L’absence d’une politique migratoire claire de la part du gouvernement tunisien participe, entre autres, à la perpétuation d’un certain nombre de violations des droits humains largement insoutenables pour les personnes migrantes qui en sont victimes. La situation devenue inextricable des anciens réfugiés du camp de Choucha abandonnés successivement par l’ensemble des acteurs étatiques, humanitaires et onusiens en est l’exemple le plus flagrant. Au vu du contexte migratoire actuel et de l’afflux continu de personnes migrantes par voies terrestres ou maritimes, l’adoption d’une politique migratoire intégrée qui préserve les droits humains des personnes migrantes et met en garde contre toutes formes de violations est plus que jamais une urgence pour la Tunisie bien que malheureusement régulièrement ajournée.
Recommandations du Forum Tunisien pour les Droits Economiques et Sociaux en matière d’accueil des personnes migrantes ou marginalisées en Tunisie :
- La ratification et la mise en œuvre de la Convention de l’Organisation Internationale du Travail (OIT) n° 189 sur les travailleuses et travailleurs domestiques (2011); des Conventions de l’OIT n° 97 et n° 143 sur les travailleurs migrants et de la Convention internationale sur la protection des droits de tous les travailleurs migrants et des membres de leur famille de (1990)
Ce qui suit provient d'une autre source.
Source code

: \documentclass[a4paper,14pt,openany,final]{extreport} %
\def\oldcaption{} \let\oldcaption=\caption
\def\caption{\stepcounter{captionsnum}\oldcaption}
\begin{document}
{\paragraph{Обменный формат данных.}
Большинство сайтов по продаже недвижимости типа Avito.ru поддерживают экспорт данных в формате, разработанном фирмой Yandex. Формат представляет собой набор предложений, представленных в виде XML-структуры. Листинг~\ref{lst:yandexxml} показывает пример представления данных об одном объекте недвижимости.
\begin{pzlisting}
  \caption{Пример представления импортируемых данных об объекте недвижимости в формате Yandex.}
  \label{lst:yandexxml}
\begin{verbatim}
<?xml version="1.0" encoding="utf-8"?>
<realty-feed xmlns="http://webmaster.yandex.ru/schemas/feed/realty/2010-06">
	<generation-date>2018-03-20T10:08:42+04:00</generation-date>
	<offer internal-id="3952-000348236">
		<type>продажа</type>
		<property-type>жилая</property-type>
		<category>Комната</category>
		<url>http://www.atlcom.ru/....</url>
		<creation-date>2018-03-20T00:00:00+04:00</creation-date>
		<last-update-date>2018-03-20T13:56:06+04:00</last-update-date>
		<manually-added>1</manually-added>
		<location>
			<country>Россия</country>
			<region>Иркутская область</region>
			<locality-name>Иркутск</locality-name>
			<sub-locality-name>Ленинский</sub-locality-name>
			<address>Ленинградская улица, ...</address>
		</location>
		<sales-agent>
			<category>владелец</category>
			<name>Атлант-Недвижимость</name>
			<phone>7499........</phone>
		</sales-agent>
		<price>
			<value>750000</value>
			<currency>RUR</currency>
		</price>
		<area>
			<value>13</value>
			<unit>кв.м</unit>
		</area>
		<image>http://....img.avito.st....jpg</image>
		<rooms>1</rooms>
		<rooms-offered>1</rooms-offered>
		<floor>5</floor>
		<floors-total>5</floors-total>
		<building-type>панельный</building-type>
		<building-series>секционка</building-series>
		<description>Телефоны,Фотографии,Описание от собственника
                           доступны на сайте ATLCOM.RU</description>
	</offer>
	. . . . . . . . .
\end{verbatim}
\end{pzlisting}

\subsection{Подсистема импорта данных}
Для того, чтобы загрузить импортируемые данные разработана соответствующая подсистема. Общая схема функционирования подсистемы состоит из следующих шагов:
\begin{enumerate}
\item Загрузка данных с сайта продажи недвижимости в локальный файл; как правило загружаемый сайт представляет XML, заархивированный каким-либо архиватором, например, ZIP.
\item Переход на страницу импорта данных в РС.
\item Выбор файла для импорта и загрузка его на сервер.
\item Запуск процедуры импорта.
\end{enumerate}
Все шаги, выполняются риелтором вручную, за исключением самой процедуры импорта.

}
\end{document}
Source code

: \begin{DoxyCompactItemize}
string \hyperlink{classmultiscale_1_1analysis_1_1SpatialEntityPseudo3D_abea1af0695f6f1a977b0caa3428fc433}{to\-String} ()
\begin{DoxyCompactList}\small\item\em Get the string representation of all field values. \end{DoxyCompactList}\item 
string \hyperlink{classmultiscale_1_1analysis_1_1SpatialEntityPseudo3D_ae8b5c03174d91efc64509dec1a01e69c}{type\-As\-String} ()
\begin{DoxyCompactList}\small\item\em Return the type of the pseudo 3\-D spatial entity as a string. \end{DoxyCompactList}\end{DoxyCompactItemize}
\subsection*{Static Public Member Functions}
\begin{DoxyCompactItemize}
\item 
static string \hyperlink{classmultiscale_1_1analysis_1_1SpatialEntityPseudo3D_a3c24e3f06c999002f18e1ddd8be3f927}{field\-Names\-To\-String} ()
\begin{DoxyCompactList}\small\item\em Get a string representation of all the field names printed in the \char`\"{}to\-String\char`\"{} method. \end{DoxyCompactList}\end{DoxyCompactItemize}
- Le respect du principe de non-refoulement
- L’arrêt complet des accords bilatéraux conclus avec les autorités italiennes en ce qui concerne le rapatriement massif qui se déroule depuis plusieurs années sans aucun respect des conventions internationales (la Convention des Nations Unies de 1951 et son Protocole de régulation de 1967 relatifs au statut des réfugiés ainsi que l’article 33 qui souligne la nécessité de respecter des conditions prédéterminées pour accomplir l’opération de rapatriement)
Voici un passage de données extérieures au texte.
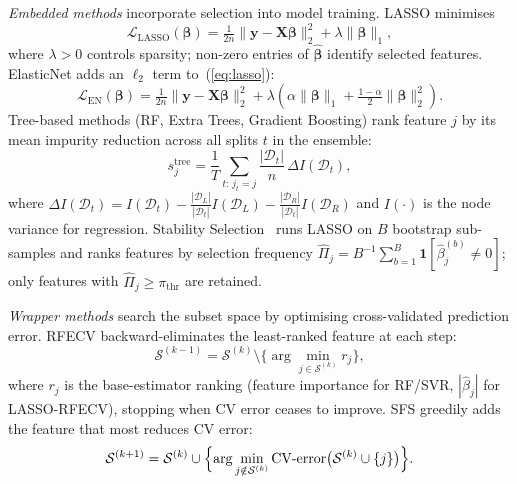 \documentclass[12pt, a4paper]{article}
\begin{document}
\emph{Embedded methods} incorporate selection into model training.
LASSO minimises
\begin{equation}
    \mathcal{L}_{\mathrm{LASSO}}(\boldsymbol{\beta})
    = \tfrac{1}{2n}\|\mathbf{y} - \mathbf{X}\boldsymbol{\beta}\|_2^2
    + \lambda\|\boldsymbol{\beta}\|_1,
    \label{eq:lasso}
\end{equation}
where $\lambda > 0$ controls sparsity; non-zero entries of $\hat{\boldsymbol{\beta}}$
identify selected features.
ElasticNet adds an $\ell_2$ term to~(\ref{eq:lasso}):
\begin{equation}
    \mathcal{L}_{\mathrm{EN}}(\boldsymbol{\beta})
    = \tfrac{1}{2n}\|\mathbf{y} - \mathbf{X}\boldsymbol{\beta}\|_2^2
    + \lambda\!\left(\alpha\|\boldsymbol{\beta}\|_1
      + \tfrac{1-\alpha}{2}\|\boldsymbol{\beta}\|_2^2\right).
    \label{eq:elasticnet}
\end{equation}
Tree-based methods (RF, Extra Trees, Gradient Boosting) rank feature $j$ by its
mean impurity reduction across all splits $t$ in the ensemble:
\begin{equation}
    s_j^{\mathrm{tree}} = \frac{1}{T}\sum_{t:\,j_t=j}
        \frac{|\mathcal{D}_t|}{n}\,\Delta I(\mathcal{D}_t),
    \label{eq:impurity}
\end{equation}
where $\Delta I(\mathcal{D}_t)=I(\mathcal{D}_t)
  -\tfrac{|\mathcal{D}_L|}{|\mathcal{D}_t|}I(\mathcal{D}_L)
  -\tfrac{|\mathcal{D}_R|}{|\mathcal{D}_t|}I(\mathcal{D}_R)$
and $I(\cdot)$ is the node variance for regression.
Stability Selection~\cite{Meinshausen2009} runs LASSO on $B$ bootstrap sub-samples
and ranks features by selection frequency
$\hat{\Pi}_j = B^{-1}\sum_{b=1}^{B}\mathbf{1}[\hat{\beta}_j^{(b)}\neq 0]$;
only features with $\hat{\Pi}_j \geq \pi_{\mathrm{thr}}$ are retained.

\emph{Wrapper methods} search the subset space by optimising cross-validated
prediction error.
RFECV backward-eliminates the least-ranked feature at each step:
\begin{equation}
    \mathcal{S}^{(k-1)} = \mathcal{S}^{(k)}
        \setminus \bigl\{\arg\min_{j\in\mathcal{S}^{(k)}} r_j\bigr\},
    \label{eq:rfecv}
\end{equation}
where $r_j$ is the base-estimator ranking (feature importance for RF/SVR,
$|\hat{\beta}_j|$ for LASSO-RFECV), stopping when CV error ceases to improve.
SFS greedily adds the feature that most reduces CV error:
\begin{equation}
    \mathcal{S}^{(k+1)} = \mathcal{S}^{(k)} \cup
        \Bigl\{\arg\min_{j\notin\mathcal{S}^{(k)}}
            \mathrm{CV\text{-}error}\bigl(\mathcal{S}^{(k)}\cup\{j\}\bigr)\Bigr\}.
    \label{eq:sfs}
\end{equation}
\end{document}
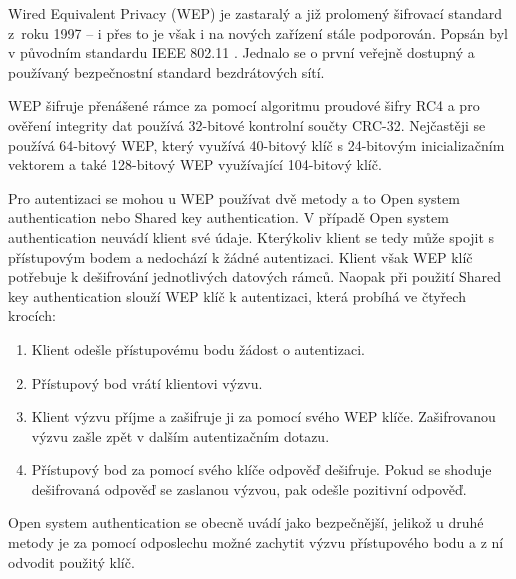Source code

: Wired Equivalent Privacy (WEP) je zastaralý a již prolomený šifrovací standard z~roku 1997 -- i přes to je však i na nových zařízení stále podporován. Popsán byl v původním standardu IEEE 802.11 \cite{IEEE1997}. Jednalo se o první veřejně dostupný a používaný bezpečnostní standard bezdrátových sítí.

WEP šifruje přenášené rámce za pomocí algoritmu proudové šifry RC4 a pro ověření integrity dat používá 32-bitové kontrolní součty CRC-32. Nejčastěji se používá 64-bitový WEP, který využívá 40-bitový klíč s 24-bitovým inicializačním vektorem a také 128-bitový WEP využívající 104-bitový klíč. 

Pro autentizaci se mohou u WEP používat dvě metody a to Open system authentication nebo Shared key authentication. V případě Open system authentication neuvádí klient své údaje. Kterýkoliv klient se tedy může spojit s přístupovým bodem a nedochází k žádné autentizaci. Klient však WEP klíč potřebuje k dešifrování jednotlivých datových rámců. Naopak při použití Shared key authentication slouží WEP klíč k autentizaci, která probíhá ve čtyřech krocích:
\begin{enumerate}
  \item{Klient odešle přístupovému bodu žádost o autentizaci.}
  \item{Přístupový bod vrátí klientovi výzvu.}
  \item{Klient výzvu příjme a zašifruje ji za pomocí svého WEP klíče. Zašifrovanou výzvu zašle zpět v dalším autentizačním dotazu.}
  \item{Přístupový bod za pomocí svého klíče odpověď dešifruje. Pokud se shoduje dešifrovaná odpověď se zaslanou výzvou, pak odešle pozitivní odpověď.}
\end{enumerate}
Open system authentication se obecně uvádí jako bezpečnější, jelikož u druhé metody je za pomocí odposlechu možné zachytit výzvu přístupového bodu a z ní odvodit použitý klíč.

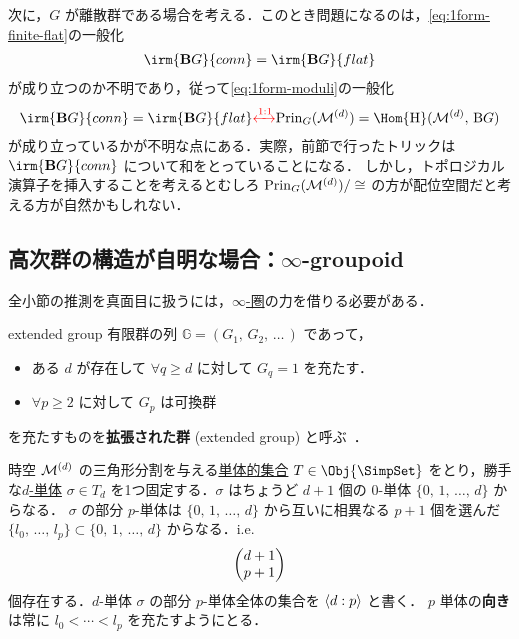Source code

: \documentclass[TQFT_main]{subfiles}
\begin{document}
次に，$G$ が離散群である場合を考える．このとき問題になるのは，\eqref{eq:1form-finite-flat}の一般化
\begin{align}
    \irm{\bm{\mathrm{B}}G}{conn} = \irm{\bm{\mathrm{B}}G}{flat} 
\end{align}
が成り立つのか不明であり，従って\eqref{eq:1form-moduli}の一般化
\begin{align}
    \irm{\bm{\mathrm{B}}G}{conn} = \irm{\bm{\mathrm{B}}G}{flat} \textcolor{red}{\xleftrightarrow{1:1}} \mathrm{Prin}_G (\mfdcal{M}{d}) = \Hom{\mathrm{\bm{H}}} (\mfdcal{M}{d},\, \mathrm{\bm{B}}G)
\end{align}
が成り立っているかが不明な点にある．実際，前節で行ったトリックは $\irm{\bm{\mathrm{B}}G}{conn}$ について和をとっていることになる．
しかし，トポロジカル演算子を挿入することを考えるとむしろ $\mathrm{Prin}_G (\mathcal{M}^{(d)})/\cong$ の方が配位空間だと考える方が自然かもしれない．

\subsection{高次群の構造が自明な場合：$\infty$-groupoid}

全小節の推測を真面目に扱うには，\hyperref[def:infinity-1]{$\infty$-圏}の力を借りる必要がある．

\begin{mydef}[label=def:extGrp]{extended group}
    有限群の列 $\mathbb{G} = (G_1,\, G_2,\, \dots \,)$ であって，
    \begin{itemize}
        \item ある $d$ が存在して $\forall q \ge d$ に対して $G_q = 1$ を充たす．
        \item $\forall p \ge 2$ に対して $G_p$ は可換群
    \end{itemize}
    を充たすものを\textbf{拡張された群} (extended group) と呼ぶ~\cite{SChen2024anomaly}．
\end{mydef}

時空 $\mathcal{M}^{(d)}$ の三角形分割を与える\hyperref[def:SimpSet]{単体的集合} $T \in \Obj{\SimpSet}$ をとり，勝手な\hyperref[def:SimpSet]{$d$-単体} $\sigma \in T_d$ を1つ固定する．$\sigma$ はちょうど $d+1$ 個の $0$-単体 $\{0,\, 1,\, \dots,\, d\}$ からなる．
$\sigma$ の部分 $p$-単体は $\{0,\, 1,\, \dots,\, d\}$ から互いに相異なる $p+1$ 個を選んだ $\{l_0,\, \dots,\, l_p\} \subset \{0,\, 1,\, \dots,\, d\}$ からなる．i.e.
\begin{align}
    \mqty(d+1 \\  p+1)
\end{align}
個存在する．$d$-単体 $\sigma$ の部分 $p$-単体全体の集合を $\expval{d:p}$ と書く．
$p$ 単体の\textbf{向き}は常に $l_0 < \cdots < l_p$ を充たすようにとる．
\end{document}
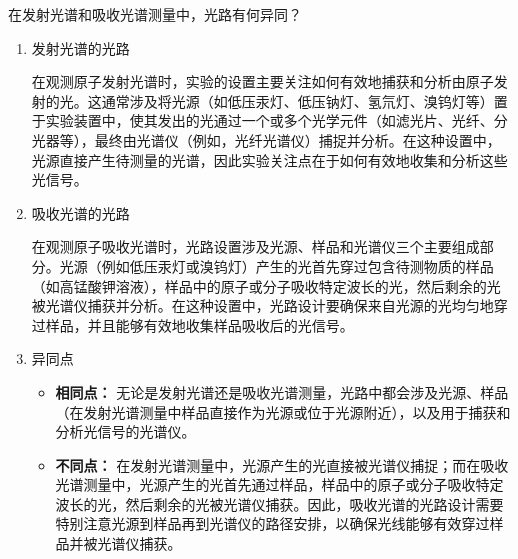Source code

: \documentclass[dvipsnames, svgnames,a4paper,11pt]{article}
\begin{document}
	\begin{question}
		在发射光谱和吸收光谱测量中，光路有何异同？
	\end{question}
	\begin{enumerate}
		\item 发射光谱的光路
		
		在观测原子发射光谱时，实验的设置主要关注如何有效地捕获和分析由原子发射的光。这通常涉及将光源（如低压汞灯、低压钠灯、氢氘灯、溴钨灯等）置于实验装置中，使其发出的光通过一个或多个光学元件（如滤光片、光纤、分光器等），最终由光谱仪（例如，光纤光谱仪）捕捉并分析。在这种设置中，光源直接产生待测量的光谱，因此实验关注点在于如何有效地收集和分析这些光信号。
		
		\item 吸收光谱的光路
		
		在观测原子吸收光谱时，光路设置涉及光源、样品和光谱仪三个主要组成部分。光源（例如低压汞灯或溴钨灯）产生的光首先穿过包含待测物质的样品（如高锰酸钾溶液），样品中的原子或分子吸收特定波长的光，然后剩余的光被光谱仪捕获并分析。在这种设置中，光路设计要确保来自光源的光均匀地穿过样品，并且能够有效地收集样品吸收后的光信号。
		
		\item 异同点
		\begin{itemize}
			\item \textbf{相同点：} 无论是发射光谱还是吸收光谱测量，光路中都会涉及光源、样品（在发射光谱测量中样品直接作为光源或位于光源附近），以及用于捕获和分析光信号的光谱仪。
			\item \textbf{不同点：} 在发射光谱测量中，光源产生的光直接被光谱仪捕捉；而在吸收光谱测量中，光源产生的光首先通过样品，样品中的原子或分子吸收特定波长的光，然后剩余的光被光谱仪捕获。因此，吸收光谱的光路设计需要特别注意光源到样品再到光谱仪的路径安排，以确保光线能够有效穿过样品并被光谱仪捕获。
		\end{itemize}
	\end{enumerate}
	
\end{document}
- L’adoption d’un cadre légal relatif à la migration notamment en matière d’accueil des migrants
- La révision et l’assouplissement de la Loi de février 2004 (modifiant et complétant la loi n° 75-40 du 14 mai 1975) relative aux passeports et aux documents de voyage dans le but de décriminaliser le fait d’émigrer
- La révision et l’assouplissement de la Loi de mars 1968, relative à la condition des étrangers en Tunisie pour permettre à certaines catégories d’étrangers comme les étudiants d’obtenir plus facilement leurs cartes de séjour et de ne pas avoir à payer des pénalités
- Réactiver la Commission d’enquête sur les disparus en mer pour répondre à la requête des familles tunisiennes endeuillées
- Mettre en place un dispositif permanent et systématique pour permettre l’identification des tunisiens disparus en mer et des étrangers naufragés échoués au large des côtes tunisiennes
- Fournir les moyens aux autorités locales et aux organisations humanitaires, notamment au sud du pays, pour accueillir les personnes migrantes et gérer des situations de crise dans de meilleures conditions.
- Mobiliser les ressources nécessaires à la mise en œuvre des engagements légaux de l’état pour la protection et la prise en charge des victimes de la traite.